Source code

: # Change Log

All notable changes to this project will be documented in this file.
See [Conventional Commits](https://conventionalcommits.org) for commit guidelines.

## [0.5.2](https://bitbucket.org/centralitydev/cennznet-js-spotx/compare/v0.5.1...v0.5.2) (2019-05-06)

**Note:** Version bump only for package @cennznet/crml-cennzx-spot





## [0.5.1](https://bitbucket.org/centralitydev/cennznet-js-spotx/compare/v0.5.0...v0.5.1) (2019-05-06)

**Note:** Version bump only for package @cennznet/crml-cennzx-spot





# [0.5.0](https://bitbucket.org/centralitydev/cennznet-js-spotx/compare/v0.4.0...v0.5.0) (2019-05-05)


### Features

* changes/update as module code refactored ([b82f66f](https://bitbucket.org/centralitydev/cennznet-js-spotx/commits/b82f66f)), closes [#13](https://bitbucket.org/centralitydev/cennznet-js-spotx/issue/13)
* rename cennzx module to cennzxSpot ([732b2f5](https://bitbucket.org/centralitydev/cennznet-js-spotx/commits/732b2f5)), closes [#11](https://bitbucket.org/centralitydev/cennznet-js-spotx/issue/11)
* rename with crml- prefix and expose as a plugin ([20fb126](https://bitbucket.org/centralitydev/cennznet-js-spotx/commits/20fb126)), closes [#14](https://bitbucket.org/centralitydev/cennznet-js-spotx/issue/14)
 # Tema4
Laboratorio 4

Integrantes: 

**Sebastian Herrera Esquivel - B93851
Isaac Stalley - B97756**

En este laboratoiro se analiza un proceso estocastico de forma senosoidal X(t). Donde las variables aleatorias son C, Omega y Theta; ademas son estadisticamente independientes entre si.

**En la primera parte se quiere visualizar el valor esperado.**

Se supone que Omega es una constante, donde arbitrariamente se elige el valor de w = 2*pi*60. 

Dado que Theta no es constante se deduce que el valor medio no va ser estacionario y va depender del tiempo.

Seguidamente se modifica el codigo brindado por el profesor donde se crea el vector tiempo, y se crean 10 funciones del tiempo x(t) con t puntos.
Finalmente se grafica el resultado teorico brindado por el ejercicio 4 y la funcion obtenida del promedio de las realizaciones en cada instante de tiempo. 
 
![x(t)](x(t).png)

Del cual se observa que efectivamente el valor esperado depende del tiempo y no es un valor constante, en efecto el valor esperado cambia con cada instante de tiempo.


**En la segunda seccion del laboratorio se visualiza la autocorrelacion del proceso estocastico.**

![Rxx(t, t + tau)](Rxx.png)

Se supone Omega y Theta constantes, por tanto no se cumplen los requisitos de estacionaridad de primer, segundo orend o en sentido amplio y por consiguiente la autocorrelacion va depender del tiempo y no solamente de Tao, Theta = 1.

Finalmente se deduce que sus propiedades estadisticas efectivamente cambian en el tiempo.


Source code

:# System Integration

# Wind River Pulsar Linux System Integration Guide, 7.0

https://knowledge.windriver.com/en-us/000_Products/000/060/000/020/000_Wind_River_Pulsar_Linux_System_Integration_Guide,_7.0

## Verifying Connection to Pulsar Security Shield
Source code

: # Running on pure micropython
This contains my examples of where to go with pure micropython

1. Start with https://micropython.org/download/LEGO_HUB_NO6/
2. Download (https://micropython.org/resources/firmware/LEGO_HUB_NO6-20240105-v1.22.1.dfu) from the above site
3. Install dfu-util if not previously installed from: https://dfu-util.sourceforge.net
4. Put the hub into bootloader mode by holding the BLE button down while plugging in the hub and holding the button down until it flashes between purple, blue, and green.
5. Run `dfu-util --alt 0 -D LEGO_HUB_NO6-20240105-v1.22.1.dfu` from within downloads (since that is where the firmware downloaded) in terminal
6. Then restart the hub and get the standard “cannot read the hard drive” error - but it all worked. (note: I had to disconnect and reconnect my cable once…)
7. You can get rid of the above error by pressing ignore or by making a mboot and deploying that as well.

○ ○ ○ ○ ○ ○ ○

EXERCISE
From the entries above, return exactly the line containing "Se supone que", the line containing "t + tau)](Rxx.png)", and all lines between, and nothing else.

THE ANSWER
Se supone que Omega es una constante, donde arbitrariamente se elige el valor de w = 2*pi*60. 

Dado que Theta no es constante se deduce que el valor medio no va ser estacionario y va depender del tiempo.

Seguidamente se modifica el codigo brindado por el profesor donde se crea el vector tiempo, y se crean 10 funciones del tiempo x(t) con t puntos.
Finalmente se grafica el resultado teorico brindado por el ejercicio 4 y la funcion obtenida del promedio de las realizaciones en cada instante de tiempo. 
 
![x(t)](x(t).png)

Del cual se observa que efectivamente el valor esperado depende del tiempo y no es un valor constante, en efecto el valor esperado cambia con cada instante de tiempo.


**En la segunda seccion del laboratorio se visualiza la autocorrelacion del proceso estocastico.**

![Rxx(t, t + tau)](Rxx.png)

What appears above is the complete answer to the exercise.